■ THE TASK ■
Find the string "factor" in the entries and copy each line that has it.

Start of Block

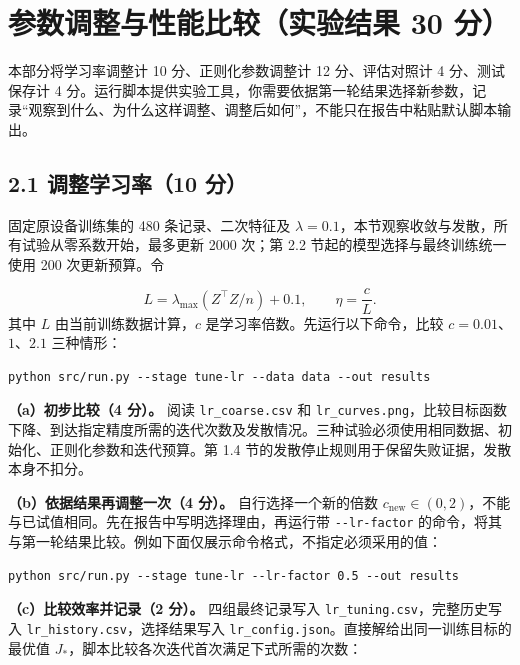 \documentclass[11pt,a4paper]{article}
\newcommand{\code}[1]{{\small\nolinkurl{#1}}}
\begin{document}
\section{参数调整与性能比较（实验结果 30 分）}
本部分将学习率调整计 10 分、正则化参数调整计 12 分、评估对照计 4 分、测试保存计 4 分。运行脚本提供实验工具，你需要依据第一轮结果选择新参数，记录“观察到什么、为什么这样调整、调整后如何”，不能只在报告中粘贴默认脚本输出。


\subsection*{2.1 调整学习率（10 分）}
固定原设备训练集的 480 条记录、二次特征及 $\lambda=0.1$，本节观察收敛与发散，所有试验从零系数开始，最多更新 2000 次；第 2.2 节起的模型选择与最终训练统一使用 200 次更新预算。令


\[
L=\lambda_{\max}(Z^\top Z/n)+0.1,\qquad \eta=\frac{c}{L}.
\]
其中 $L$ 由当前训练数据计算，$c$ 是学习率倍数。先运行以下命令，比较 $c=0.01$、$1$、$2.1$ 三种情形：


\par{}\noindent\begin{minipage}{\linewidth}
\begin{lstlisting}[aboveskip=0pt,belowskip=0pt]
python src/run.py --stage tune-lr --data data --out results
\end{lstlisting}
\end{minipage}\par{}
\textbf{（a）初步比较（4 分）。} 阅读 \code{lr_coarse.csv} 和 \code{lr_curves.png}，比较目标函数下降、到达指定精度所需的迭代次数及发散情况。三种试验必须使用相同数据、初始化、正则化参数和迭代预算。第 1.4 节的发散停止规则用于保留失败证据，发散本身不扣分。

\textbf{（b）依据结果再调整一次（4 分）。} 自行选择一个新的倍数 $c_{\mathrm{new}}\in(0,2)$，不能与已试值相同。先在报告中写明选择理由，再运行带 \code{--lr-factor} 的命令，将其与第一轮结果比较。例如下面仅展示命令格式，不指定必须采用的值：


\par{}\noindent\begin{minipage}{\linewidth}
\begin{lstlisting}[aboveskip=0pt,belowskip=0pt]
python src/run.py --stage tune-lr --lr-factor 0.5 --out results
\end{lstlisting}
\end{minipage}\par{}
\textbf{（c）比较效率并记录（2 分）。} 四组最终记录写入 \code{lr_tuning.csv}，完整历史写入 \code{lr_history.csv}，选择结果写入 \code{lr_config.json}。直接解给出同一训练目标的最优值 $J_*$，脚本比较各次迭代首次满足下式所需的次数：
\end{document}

End of Block

■ COMPLETED TASK ■
\textbf{（b）依据结果再调整一次（4 分）。} 自行选择一个新的倍数 $c_{\mathrm{new}}\in(0,2)$，不能与已试值相同。先在报告中写明选择理由，再运行带 \code{--lr-factor} 的命令，将其与第一轮结果比较。例如下面仅展示命令格式，不指定必须采用的值：
python src/run.py --stage tune-lr --lr-factor 0.5 --out results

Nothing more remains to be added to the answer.